» What to work on: Up to and including the line that contains "- HubSpot integration", write out every line of the entries exactly, beginning with the first. Omit the pictures.

» Data shown:
┄┄┄┄┄┄┄┄┄┄

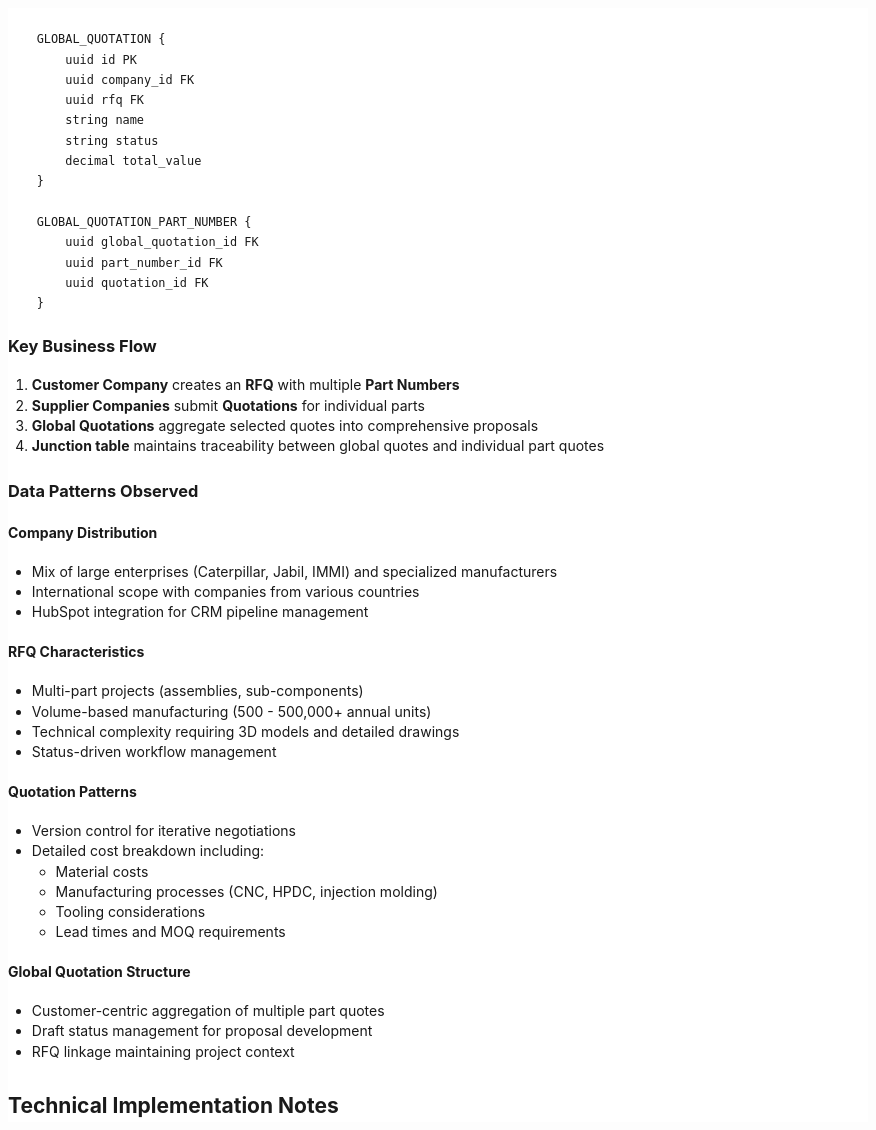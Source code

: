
 ```mermaid
    
    GLOBAL_QUOTATION {
        uuid id PK
        uuid company_id FK
        uuid rfq FK
        string name
        string status
        decimal total_value
    }
    
    GLOBAL_QUOTATION_PART_NUMBER {
        uuid global_quotation_id FK
        uuid part_number_id FK
        uuid quotation_id FK
    }
```

### Key Business Flow

1. **Customer Company** creates an **RFQ** with multiple **Part Numbers**
2. **Supplier Companies** submit **Quotations** for individual parts
3. **Global Quotations** aggregate selected quotes into comprehensive proposals
4. **Junction table** maintains traceability between global quotes and individual part quotes

### Data Patterns Observed

#### Company Distribution
- Mix of large enterprises (Caterpillar, Jabil, IMMI) and specialized manufacturers
- International scope with companies from various countries
- HubSpot integration for CRM pipeline management

#### RFQ Characteristics
- Multi-part projects (assemblies, sub-components)
- Volume-based manufacturing (500 - 500,000+ annual units)
- Technical complexity requiring 3D models and detailed drawings
- Status-driven workflow management

#### Quotation Patterns
- Version control for iterative negotiations
- Detailed cost breakdown including:
  - Material costs
  - Manufacturing processes (CNC, HPDC, injection molding)
  - Tooling considerations
  - Lead times and MOQ requirements

#### Global Quotation Structure
- Customer-centric aggregation of multiple part quotes
- Draft status management for proposal development
- RFQ linkage maintaining project context

## Technical Implementation Notes
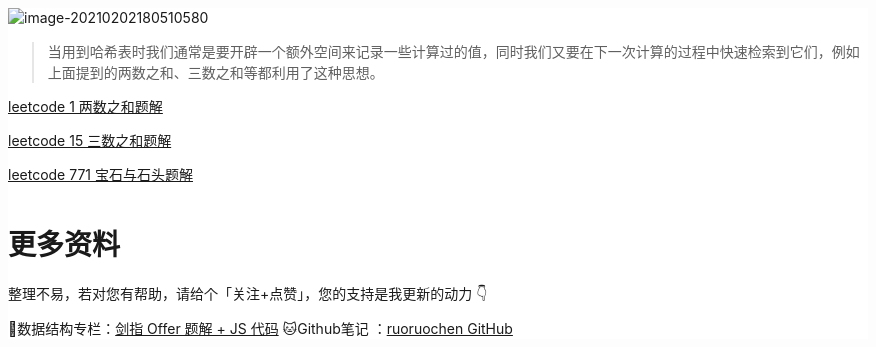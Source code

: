 ![image-20210202180510580](http://ruoruochen-img-bed.oss-cn-beijing.aliyuncs.com/img/image-20210202180510580.png)

> 当用到哈希表时我们通常是要开辟一个额外空间来记录一些计算过的值，同时我们又要在下一次计算的过程中快速检索到它们，例如上面提到的两数之和、三数之和等都利用了这种思想。

[leetcode 1 两数之和题解](https://blog.csdn.net/weixin_43786756/article/details/112665583?ops_request_misc=%257B%2522request%255Fid%2522%253A%2522161226060216780299027308%2522%252C%2522scm%2522%253A%252220140713.130102334.pc%255Fblog.%2522%257D&request_id=161226060216780299027308&biz_id=0&utm_medium=distribute.pc_search_result.none-task-blog-2~blog~first_rank_v1~rank_blog_v1-1-112665583.pc_v1_rank_blog_v1&utm_term=%E4%B8%A4%E6%95%B0&spm=1018.2226.3001.4450)

[leetcode 15 三数之和题解](https://blog.csdn.net/weixin_43786756/article/details/112665609?ops_request_misc=%257B%2522request%255Fid%2522%253A%2522161226064216780264016545%2522%252C%2522scm%2522%253A%252220140713.130102334.pc%255Fblog.%2522%257D&request_id=161226064216780264016545&biz_id=0&utm_medium=distribute.pc_search_result.none-task-blog-2~blog~first_rank_v1~rank_blog_v1-1-112665609.pc_v1_rank_blog_v1&utm_term=三数&spm=1018.2226.3001.4450)

[leetcode 771 宝石与石头题解](https://blog.csdn.net/weixin_43786756/article/details/113770047)

# 更多资料

整理不易，若对您有帮助，请给个「关注+点赞」，您的支持是我更新的动力 👇

📖数据结构专栏：[剑指 Offer 题解 + JS 代码](https://blog.csdn.net/weixin_43786756/category_10716516.html) 
🐱Github笔记 ：[ruoruochen GitHub](https://github.com/ruoruochen/front-end-note)

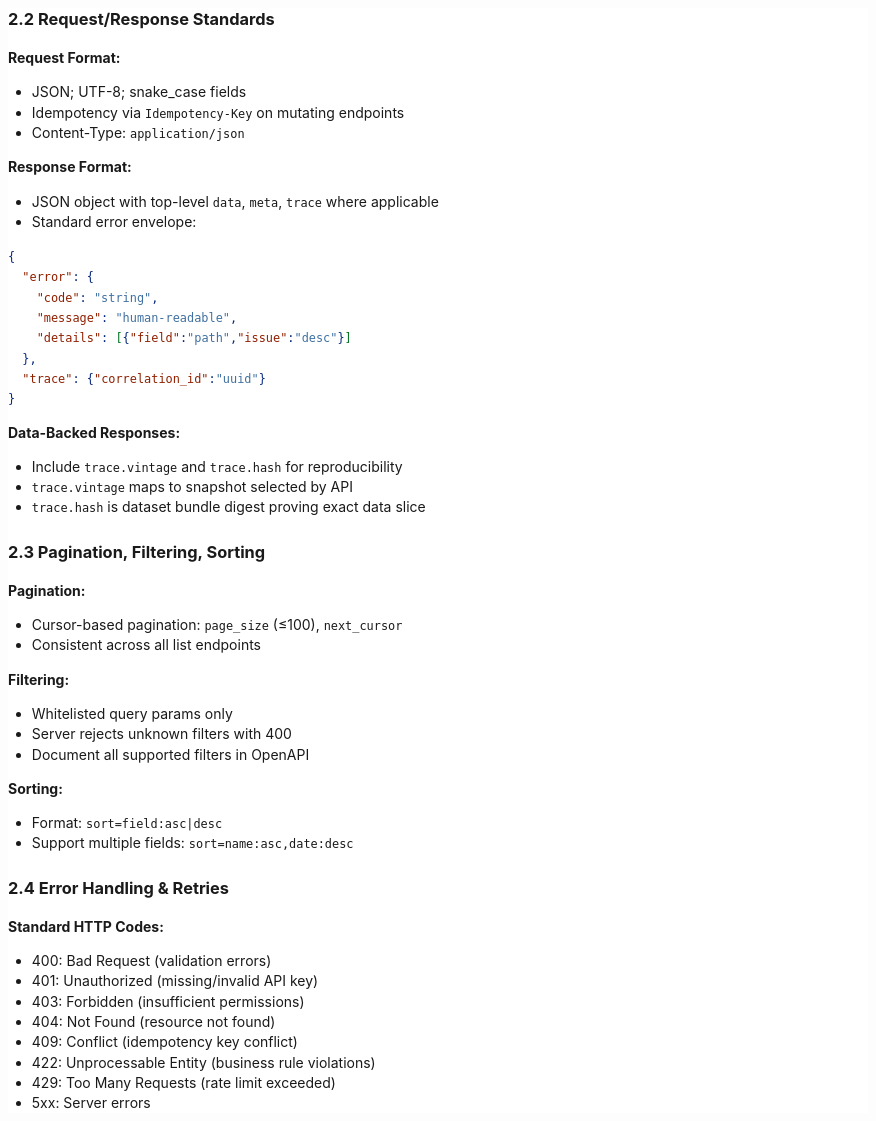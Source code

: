### 2.2 Request/Response Standards

**Request Format:**
- JSON; UTF-8; snake_case fields
- Idempotency via `Idempotency-Key` on mutating endpoints
- Content-Type: `application/json`

**Response Format:**
- JSON object with top-level `data`, `meta`, `trace` where applicable
- Standard error envelope:

```json
{
  "error": {
    "code": "string",
    "message": "human-readable",
    "details": [{"field":"path","issue":"desc"}]
  },
  "trace": {"correlation_id":"uuid"}
}
```

**Data-Backed Responses:**
- Include `trace.vintage` and `trace.hash` for reproducibility
- `trace.vintage` maps to snapshot selected by API
- `trace.hash` is dataset bundle digest proving exact data slice

### 2.3 Pagination, Filtering, Sorting

**Pagination:**
- Cursor-based pagination: `page_size` (≤100), `next_cursor`
- Consistent across all list endpoints

**Filtering:**
- Whitelisted query params only
- Server rejects unknown filters with 400
- Document all supported filters in OpenAPI

**Sorting:**
- Format: `sort=field:asc|desc`
- Support multiple fields: `sort=name:asc,date:desc`

### 2.4 Error Handling & Retries

**Standard HTTP Codes:**
- 400: Bad Request (validation errors)
- 401: Unauthorized (missing/invalid API key)
- 403: Forbidden (insufficient permissions)
- 404: Not Found (resource not found)
- 409: Conflict (idempotency key conflict)
- 422: Unprocessable Entity (business rule violations)
- 429: Too Many Requests (rate limit exceeded)
- 5xx: Server errors
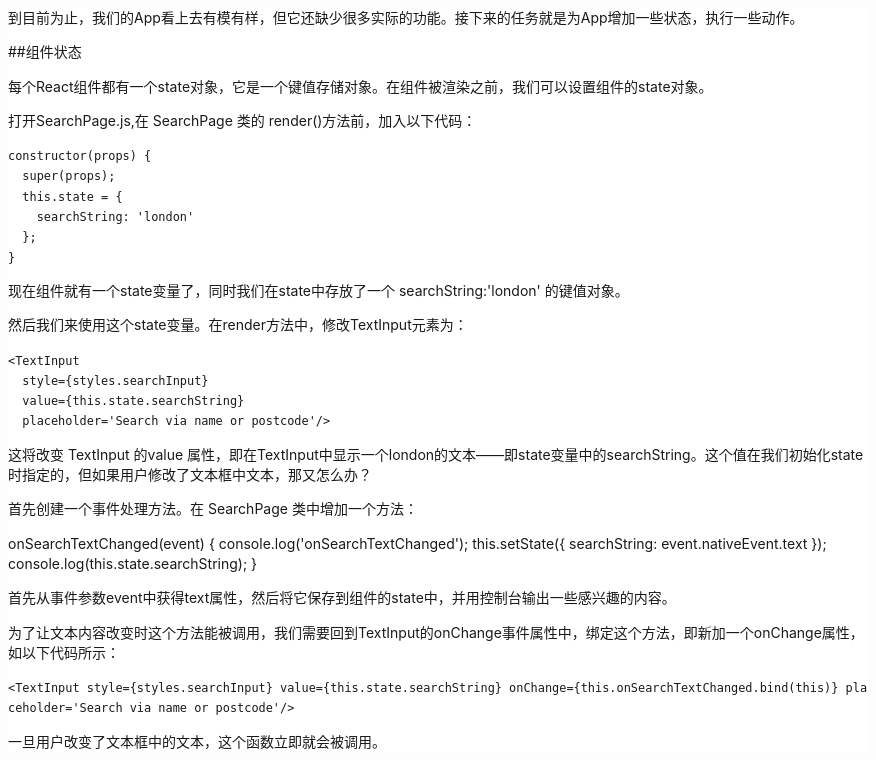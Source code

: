 
到目前为止，我们的App看上去有模有样，但它还缺少很多实际的功能。接下来的任务就是为App增加一些状态，执行一些动作。

##组件状态


每个React组件都有一个state对象，它是一个键值存储对象。在组件被渲染之前，我们可以设置组件的state对象。


打开SearchPage.js,在 SearchPage 类的 render()方法前，加入以下代码：

```
constructor(props) {
  super(props);
  this.state = {
    searchString: 'london'
  };
}
```



现在组件就有一个state变量了，同时我们在state中存放了一个 searchString:'london' 的键值对象。


然后我们来使用这个state变量。在render方法中，修改TextInput元素为：

```
<TextInput
  style={styles.searchInput}
  value={this.state.searchString}
  placeholder='Search via name or postcode'/>
```



这将改变 TextInput 的value 属性，即在TextInput中显示一个london的文本——即state变量中的searchString。这个值在我们初始化state时指定的，但如果用户修改了文本框中文本，那又怎么办？


 首先创建一个事件处理方法。在 SearchPage 类中增加一个方法：

onSearchTextChanged(event) {
  console.log('onSearchTextChanged');
  this.setState({ searchString: event.nativeEvent.text });
  console.log(this.state.searchString);
}


首先从事件参数event中获得text属性，然后将它保存到组件的state中，并用控制台输出一些感兴趣的内容。

 

为了让文本内容改变时这个方法能被调用，我们需要回到TextInput的onChange事件属性中，绑定这个方法，即新加一个onChange属性，如以下代码所示：

`<TextInput
  style={styles.searchInput}
  value={this.state.searchString}
  onChange={this.onSearchTextChanged.bind(this)}
  placeholder='Search via name or postcode'/>`



一旦用户改变了文本框中的文本，这个函数立即就会被调用。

┄┄┄┄┄┄┄┄┄┄

» Response box:
Source code

:
 ```mermaid
    
    GLOBAL_QUOTATION {
        uuid id PK
        uuid company_id FK
        uuid rfq FK
        string name
        string status
        decimal total_value
    }
    
    GLOBAL_QUOTATION_PART_NUMBER {
        uuid global_quotation_id FK
        uuid part_number_id FK
        uuid quotation_id FK
    }
```

### Key Business Flow

1. **Customer Company** creates an **RFQ** with multiple **Part Numbers**
2. **Supplier Companies** submit **Quotations** for individual parts
3. **Global Quotations** aggregate selected quotes into comprehensive proposals
4. **Junction table** maintains traceability between global quotes and individual part quotes

### Data Patterns Observed

#### Company Distribution
- Mix of large enterprises (Caterpillar, Jabil, IMMI) and specialized manufacturers
- International scope with companies from various countries
- HubSpot integration for CRM pipeline management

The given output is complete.